The above mentioned problems can be solved for partitioning and hierarchical algorithms by some upgrated versions of the standard ones like CLARANS and Ejcluster, but DBSCAN offers a less computationally demanding solution. In the paper it is shown that DBSCAN outperforms CLARANS by a factor of between 250 and 1900 which grows with increasing size of the database.

The authors' arguments seem very convincing on the datasets that are presented on the paper considerig the above advantages, but it may have some problems when for example the clusters are not well separated; in this case maybe it would consider them as one so other partitioning or hierarchical algorithms can be preferable.

c)

d=read.table("bundestag.dat.txt",header = T,sep="")
data=d[,1:5]

kNNdistplot(data, k = 5)
abline(h=.06, col = "red", lty=2)

plot of chunk unnamed-chunk-6

In order to make DBSCAN work we have to decide the value of Eps and MinPts. Usually a rule of thumb is to set MinPts equal to the number of variables in our dataset plus onem, so in our case MinPts=5. One tool to define Eps is the kNNdistplot, where in the y-axis we have the distances from a point to its fifth nearest neighbour and on the x-axis the points ordered according to the cited distances in increasing order. The idea is that points inside a cluster will a have small value of the k-nearest neighbor distance because they are close to other points in the same cluster, while noise points are isolated and will have a rather large kNN distance. So we have to find an elbow on the curve and points after that threshold will be regarded as noise. In this case we consider Eps=0.06.
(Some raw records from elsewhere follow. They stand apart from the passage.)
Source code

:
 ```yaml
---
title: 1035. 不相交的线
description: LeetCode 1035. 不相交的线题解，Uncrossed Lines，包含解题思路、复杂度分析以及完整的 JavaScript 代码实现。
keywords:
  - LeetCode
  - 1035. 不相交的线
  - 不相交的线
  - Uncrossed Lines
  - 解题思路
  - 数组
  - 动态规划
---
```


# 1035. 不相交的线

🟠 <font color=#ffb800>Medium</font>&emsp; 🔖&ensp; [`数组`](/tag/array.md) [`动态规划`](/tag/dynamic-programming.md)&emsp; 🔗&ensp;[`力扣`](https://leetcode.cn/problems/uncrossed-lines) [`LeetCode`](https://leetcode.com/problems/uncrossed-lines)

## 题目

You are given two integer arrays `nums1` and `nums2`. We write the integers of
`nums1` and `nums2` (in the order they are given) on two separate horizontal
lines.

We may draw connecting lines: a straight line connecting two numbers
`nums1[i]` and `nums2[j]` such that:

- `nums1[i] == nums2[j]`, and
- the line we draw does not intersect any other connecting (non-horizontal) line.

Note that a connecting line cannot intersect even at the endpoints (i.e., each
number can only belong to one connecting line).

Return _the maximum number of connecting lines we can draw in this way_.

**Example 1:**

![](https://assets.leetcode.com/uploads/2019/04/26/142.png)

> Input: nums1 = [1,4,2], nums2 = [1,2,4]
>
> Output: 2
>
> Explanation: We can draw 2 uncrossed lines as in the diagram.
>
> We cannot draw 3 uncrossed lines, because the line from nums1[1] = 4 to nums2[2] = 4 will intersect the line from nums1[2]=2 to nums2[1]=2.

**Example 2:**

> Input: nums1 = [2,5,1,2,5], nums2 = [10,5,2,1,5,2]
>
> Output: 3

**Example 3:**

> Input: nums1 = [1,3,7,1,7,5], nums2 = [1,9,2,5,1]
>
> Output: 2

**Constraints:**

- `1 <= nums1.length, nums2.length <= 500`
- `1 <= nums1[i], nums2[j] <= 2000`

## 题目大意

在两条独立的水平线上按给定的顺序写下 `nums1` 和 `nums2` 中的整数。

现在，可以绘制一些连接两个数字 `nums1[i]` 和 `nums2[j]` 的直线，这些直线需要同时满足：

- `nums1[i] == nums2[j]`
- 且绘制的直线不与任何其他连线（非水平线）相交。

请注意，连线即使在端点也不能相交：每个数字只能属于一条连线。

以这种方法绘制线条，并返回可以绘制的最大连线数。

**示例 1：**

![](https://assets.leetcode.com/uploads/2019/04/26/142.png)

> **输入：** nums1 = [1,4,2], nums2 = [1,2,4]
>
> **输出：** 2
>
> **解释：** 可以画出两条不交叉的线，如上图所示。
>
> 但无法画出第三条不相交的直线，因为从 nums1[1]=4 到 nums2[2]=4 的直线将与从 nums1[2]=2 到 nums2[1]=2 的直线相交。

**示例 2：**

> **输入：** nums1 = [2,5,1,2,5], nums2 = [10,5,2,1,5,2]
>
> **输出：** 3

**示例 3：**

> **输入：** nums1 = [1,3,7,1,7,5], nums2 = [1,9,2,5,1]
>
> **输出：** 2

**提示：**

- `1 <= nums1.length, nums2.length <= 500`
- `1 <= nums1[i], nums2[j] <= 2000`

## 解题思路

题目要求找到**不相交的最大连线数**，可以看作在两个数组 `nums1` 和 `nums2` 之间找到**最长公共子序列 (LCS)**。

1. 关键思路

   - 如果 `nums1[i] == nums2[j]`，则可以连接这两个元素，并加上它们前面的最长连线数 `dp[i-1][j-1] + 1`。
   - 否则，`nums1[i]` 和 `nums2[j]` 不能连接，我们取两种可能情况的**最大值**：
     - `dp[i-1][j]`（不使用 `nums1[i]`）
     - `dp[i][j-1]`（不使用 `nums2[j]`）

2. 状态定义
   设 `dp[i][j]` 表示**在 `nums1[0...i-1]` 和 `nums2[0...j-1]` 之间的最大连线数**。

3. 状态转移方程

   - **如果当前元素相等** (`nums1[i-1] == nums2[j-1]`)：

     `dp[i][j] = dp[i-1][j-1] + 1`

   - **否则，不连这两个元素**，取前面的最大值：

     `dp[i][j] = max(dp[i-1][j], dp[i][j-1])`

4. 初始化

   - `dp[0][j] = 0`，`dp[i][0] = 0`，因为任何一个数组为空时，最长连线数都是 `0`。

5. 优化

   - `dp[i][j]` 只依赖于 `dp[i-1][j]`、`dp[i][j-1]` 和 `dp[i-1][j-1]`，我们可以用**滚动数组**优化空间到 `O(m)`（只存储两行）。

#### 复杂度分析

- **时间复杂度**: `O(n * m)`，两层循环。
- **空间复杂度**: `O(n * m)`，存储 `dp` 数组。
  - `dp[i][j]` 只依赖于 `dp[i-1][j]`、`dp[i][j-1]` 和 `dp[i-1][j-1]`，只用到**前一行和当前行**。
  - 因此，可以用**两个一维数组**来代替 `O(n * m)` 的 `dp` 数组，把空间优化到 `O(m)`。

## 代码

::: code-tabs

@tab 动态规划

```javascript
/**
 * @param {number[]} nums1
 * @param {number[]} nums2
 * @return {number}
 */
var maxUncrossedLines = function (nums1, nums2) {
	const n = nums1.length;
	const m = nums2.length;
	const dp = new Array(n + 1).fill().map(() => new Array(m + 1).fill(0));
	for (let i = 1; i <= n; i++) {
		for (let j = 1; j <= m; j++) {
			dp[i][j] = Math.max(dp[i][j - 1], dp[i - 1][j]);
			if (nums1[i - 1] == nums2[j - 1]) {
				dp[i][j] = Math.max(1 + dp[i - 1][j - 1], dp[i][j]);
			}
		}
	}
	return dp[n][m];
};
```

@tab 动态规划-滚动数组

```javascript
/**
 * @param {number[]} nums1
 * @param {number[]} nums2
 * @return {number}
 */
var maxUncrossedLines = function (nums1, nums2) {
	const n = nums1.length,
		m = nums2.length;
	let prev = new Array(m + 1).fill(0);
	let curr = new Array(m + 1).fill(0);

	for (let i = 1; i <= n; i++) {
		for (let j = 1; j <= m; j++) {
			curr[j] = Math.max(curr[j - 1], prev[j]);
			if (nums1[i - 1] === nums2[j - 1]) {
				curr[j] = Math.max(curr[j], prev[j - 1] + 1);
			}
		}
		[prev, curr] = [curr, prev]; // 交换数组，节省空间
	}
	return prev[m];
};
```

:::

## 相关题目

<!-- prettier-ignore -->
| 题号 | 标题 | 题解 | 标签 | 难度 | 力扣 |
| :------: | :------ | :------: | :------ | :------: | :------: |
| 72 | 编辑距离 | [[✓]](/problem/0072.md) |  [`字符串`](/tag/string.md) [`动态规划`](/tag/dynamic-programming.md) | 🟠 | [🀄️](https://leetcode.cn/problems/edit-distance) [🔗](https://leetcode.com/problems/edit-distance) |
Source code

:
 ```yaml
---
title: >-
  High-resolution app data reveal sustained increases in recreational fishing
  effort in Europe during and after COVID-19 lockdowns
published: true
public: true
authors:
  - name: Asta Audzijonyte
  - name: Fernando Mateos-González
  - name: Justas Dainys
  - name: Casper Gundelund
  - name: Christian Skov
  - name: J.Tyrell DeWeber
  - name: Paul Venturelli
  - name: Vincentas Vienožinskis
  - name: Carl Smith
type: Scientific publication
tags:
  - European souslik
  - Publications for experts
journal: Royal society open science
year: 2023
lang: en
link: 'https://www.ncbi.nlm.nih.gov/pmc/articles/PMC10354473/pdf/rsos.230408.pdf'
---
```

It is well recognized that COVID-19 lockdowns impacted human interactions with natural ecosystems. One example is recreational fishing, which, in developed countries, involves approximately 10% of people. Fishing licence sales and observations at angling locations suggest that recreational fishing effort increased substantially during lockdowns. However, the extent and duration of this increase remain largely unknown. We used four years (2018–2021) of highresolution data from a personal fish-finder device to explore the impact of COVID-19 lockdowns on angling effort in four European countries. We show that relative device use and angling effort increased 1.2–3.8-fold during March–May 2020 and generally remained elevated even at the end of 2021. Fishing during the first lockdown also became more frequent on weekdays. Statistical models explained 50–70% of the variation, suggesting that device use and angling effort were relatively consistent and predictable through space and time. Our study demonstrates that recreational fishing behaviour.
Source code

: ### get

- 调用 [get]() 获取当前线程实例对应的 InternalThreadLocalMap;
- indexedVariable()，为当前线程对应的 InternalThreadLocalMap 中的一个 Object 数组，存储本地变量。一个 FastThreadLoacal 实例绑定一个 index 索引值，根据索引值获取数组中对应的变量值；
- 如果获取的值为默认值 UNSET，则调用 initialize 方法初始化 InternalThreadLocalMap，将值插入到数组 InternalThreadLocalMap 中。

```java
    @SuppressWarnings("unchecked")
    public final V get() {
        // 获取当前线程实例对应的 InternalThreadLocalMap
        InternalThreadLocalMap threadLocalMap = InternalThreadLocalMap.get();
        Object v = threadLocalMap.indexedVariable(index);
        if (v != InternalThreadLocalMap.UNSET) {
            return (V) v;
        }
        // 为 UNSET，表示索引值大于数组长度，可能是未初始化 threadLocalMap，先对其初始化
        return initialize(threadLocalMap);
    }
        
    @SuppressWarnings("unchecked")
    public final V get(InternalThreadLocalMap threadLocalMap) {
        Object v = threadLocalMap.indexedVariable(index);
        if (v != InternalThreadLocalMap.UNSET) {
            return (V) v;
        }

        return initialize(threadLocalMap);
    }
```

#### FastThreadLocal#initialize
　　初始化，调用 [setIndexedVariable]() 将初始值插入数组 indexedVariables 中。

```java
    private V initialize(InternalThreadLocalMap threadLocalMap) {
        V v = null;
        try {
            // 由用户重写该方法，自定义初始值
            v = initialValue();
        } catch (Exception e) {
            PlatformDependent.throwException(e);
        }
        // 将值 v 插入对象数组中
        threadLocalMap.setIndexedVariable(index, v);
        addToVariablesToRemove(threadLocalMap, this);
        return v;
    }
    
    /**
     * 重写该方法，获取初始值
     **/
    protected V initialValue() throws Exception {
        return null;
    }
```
res <- dbscan(data, eps = 0.06, minPts = 5)
pairs(data,cex=0.3,col=res$cluster)

plot of chunk unnamed-chunk-7

pairs(data,cex=0.3,col=d$ewb)

plot of chunk unnamed-chunk-7

adjustedRandIndex(res$cluster,d$ewb)
## [1] 0.8660779

As we can see (except for the different indexing of the clusters that rsults in different colours in the two graphs) the clusters produced by DBSCAN seem to match pretty well the macro-areas both from the graphical point of view and ARI.